# Lost upload speed on iPad



## technomum (May 4, 2007)

Hi. I have an iPad 5 running IOS 13.1.2 and in the last week it has started misbehaving. I have no idea if it happened after the last update or whether that is coincidental.

I like to read the paper online in the mornings and finish off doing the crossword. It is fine at first then after a few minutes the crossword goes into infuriatingly slow motion. A speed check shows the upload speed has dropped and is sometimes negligible. A speedcheck on the PC shows the signal is fine and it is only affecting the iPad.
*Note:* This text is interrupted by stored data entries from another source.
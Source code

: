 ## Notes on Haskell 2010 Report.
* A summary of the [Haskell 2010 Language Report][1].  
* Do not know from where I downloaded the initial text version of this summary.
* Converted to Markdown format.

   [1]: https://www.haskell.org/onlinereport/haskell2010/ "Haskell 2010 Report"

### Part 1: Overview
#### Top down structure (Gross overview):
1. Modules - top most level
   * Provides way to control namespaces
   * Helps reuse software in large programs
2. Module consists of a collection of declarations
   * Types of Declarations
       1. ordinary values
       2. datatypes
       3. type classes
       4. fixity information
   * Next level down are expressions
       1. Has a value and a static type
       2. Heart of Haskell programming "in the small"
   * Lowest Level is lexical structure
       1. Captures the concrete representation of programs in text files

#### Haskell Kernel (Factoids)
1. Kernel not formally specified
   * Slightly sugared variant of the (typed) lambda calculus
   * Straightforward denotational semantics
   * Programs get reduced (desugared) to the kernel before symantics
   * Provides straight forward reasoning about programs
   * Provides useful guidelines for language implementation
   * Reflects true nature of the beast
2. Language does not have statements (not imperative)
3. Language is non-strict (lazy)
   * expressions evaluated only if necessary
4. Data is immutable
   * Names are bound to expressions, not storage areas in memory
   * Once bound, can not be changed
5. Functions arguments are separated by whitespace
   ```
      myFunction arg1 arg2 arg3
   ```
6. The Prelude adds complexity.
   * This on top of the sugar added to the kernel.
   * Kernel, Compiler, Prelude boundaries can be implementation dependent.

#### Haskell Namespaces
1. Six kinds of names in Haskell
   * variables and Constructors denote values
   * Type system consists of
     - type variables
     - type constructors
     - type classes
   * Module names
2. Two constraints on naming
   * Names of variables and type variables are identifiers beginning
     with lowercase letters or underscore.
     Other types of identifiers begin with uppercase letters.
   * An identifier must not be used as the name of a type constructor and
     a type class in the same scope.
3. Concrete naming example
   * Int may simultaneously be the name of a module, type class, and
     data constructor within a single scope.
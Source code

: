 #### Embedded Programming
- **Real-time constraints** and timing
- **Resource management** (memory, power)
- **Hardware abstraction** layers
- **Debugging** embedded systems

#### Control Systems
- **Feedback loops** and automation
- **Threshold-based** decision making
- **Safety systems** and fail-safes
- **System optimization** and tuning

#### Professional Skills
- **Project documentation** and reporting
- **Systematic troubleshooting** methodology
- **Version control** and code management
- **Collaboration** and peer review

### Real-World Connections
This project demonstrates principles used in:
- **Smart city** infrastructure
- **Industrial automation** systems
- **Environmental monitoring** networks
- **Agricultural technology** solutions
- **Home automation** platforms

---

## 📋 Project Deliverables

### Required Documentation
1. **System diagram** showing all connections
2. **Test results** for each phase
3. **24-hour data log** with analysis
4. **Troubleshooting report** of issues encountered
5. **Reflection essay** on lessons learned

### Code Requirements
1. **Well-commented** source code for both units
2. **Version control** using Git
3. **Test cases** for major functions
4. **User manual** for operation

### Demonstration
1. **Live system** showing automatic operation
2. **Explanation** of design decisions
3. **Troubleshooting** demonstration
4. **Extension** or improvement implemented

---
I have had huge problems in the past over my WiFi signal and had to get a WiFi booster for upstairs in my house but the iPad was always ok. Now the upload speed is abominable even next to the router. I had help to sort out bandwidths so that everything was functioning well but I know I have a very weak 2.4GHz signal whereas the 5GHz is ok. This makes me think that for some weird reason the iPad has started switching itself from 5G to 2G even though, as stated earlier, the download speed stays reasonable. 

Can anyone please tell me how to check which band the iPad is using? Also, if it is going onto 2.4GHz, how do I make it use 5GHz? As far as I am aware my iPhone does not have the same problem.

Thanks.


----------



## bassfisher6522 (Aug 8, 2008)

It should be the same as a iphone. On the ipad to settings. then wifi. There it will show you what speed connection your on....ie 5g or 2.4 g. 

Have your turned off the ipad.....if not do so and let it set for 5 minutes then turn back on.


----------



## technomum (May 4, 2007)

Hi, thanks for replying. Yes, I have turned it off, left it off several times over the last week and nothing changes on reboot.
When I go to Settings and then WiFi, I can't see a speed anywhere. From my router name I can go to IP addresses, IPV6 , DNS and HTTP Proxy address but no speed connection displayed.
I can also see under WiFi other networks, ask to join networks, auto-join hotspots and that's it. Where is the connection supposed to be displayed please?


----------



## bassfisher6522 (Aug 8, 2008)

On my iphone 6, in settings it shows my wifi connection name and if it's 5 G or 2.4 G. Mine is 5G because my router has both 2.4 G and 5G.

If you're asking what the actual speed you're using/getting......then run speedtest.net. That will show you your upload/download speeds.


----------



## bassfisher6522 (Aug 8, 2008)

As you can clearly see, it shows 5G. It's the same for my old ipod 4th gen. 

Are you sure that your router and wifi booster support 5G?


----------



## technomum (May 4, 2007)

Thanks but it doesn’t change anything. My wi-if name on phone and iPad do not show 5G or 2G, just the name of the router. 
The router and extender definitely support both. I have a Windows 10 PC, a smart television that needs 5G and Sonos speakers that only operate on 2G. They are all ok. It is through doing speed tests that I know the PC is ok and the router is getting the signal at my usual speed but the iPad isn’t.


----------



## bassfisher6522 (Aug 8, 2008)

technomum said:


> My wi-if name on phone and iPad do not show 5G or 2G, just the name of the router.


Normally, when connected to 2.4G it will just show the name of connection. If it's just showing the name, I can only assume that your connection is 2.4G.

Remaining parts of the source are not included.